*Required action:* Every line with the string "gravitational" in it belongs in your answer, so copy them all from the data.

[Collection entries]
^^^^^^^^^^^^^^^^
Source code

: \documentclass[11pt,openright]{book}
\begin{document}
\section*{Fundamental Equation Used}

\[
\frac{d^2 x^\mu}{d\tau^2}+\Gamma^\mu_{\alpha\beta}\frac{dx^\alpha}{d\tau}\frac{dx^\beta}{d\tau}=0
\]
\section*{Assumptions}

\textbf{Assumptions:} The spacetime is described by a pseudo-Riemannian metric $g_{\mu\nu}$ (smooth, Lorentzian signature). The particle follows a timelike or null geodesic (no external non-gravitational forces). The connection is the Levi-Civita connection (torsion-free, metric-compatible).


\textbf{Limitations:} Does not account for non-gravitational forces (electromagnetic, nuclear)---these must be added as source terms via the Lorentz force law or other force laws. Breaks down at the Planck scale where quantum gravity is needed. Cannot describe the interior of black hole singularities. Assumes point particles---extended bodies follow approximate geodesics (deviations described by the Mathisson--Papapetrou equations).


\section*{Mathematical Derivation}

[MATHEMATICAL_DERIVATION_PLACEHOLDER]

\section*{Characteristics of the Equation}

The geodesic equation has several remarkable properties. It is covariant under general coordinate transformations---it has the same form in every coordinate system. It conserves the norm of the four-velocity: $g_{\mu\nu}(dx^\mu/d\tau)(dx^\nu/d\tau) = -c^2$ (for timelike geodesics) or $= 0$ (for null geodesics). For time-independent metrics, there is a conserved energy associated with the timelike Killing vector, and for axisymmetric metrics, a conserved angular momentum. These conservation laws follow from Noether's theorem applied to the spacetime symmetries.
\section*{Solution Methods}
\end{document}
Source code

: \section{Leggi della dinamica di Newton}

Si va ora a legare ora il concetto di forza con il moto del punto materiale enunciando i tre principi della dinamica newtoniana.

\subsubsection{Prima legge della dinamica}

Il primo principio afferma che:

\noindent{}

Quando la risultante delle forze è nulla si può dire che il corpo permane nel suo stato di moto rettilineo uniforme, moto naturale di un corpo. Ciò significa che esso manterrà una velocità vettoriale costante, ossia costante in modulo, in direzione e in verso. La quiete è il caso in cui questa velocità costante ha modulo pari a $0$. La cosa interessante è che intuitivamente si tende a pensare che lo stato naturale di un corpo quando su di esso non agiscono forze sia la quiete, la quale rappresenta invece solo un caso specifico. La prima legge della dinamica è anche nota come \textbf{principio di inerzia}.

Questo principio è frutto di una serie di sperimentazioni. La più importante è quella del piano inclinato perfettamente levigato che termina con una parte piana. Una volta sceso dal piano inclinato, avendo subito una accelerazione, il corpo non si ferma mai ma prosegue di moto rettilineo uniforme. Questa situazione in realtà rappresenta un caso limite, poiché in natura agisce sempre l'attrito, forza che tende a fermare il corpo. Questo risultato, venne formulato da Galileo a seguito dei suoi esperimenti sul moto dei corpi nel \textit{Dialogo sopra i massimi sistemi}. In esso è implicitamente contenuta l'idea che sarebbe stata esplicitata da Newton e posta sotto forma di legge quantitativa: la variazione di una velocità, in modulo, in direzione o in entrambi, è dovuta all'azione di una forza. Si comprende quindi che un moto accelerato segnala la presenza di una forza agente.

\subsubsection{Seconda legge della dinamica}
^^^^^^^^^^^^^^^^
*Exercise answer:*
\textbf{Assumptions:} The spacetime is described by a pseudo-Riemannian metric $g_{\mu\nu}$ (smooth, Lorentzian signature). The particle follows a timelike or null geodesic (no external non-gravitational forces). The connection is the Levi-Civita connection (torsion-free, metric-compatible).
\textbf{Limitations:} Does not account for non-gravitational forces (electromagnetic, nuclear)---these must be added as source terms via the Lorentz force law or other force laws. Breaks down at the Planck scale where quantum gravity is needed. Cannot describe the interior of black hole singularities. Assumes point particles---extended bodies follow approximate geodesics (deviations described by the Mathisson--Papapetrou equations).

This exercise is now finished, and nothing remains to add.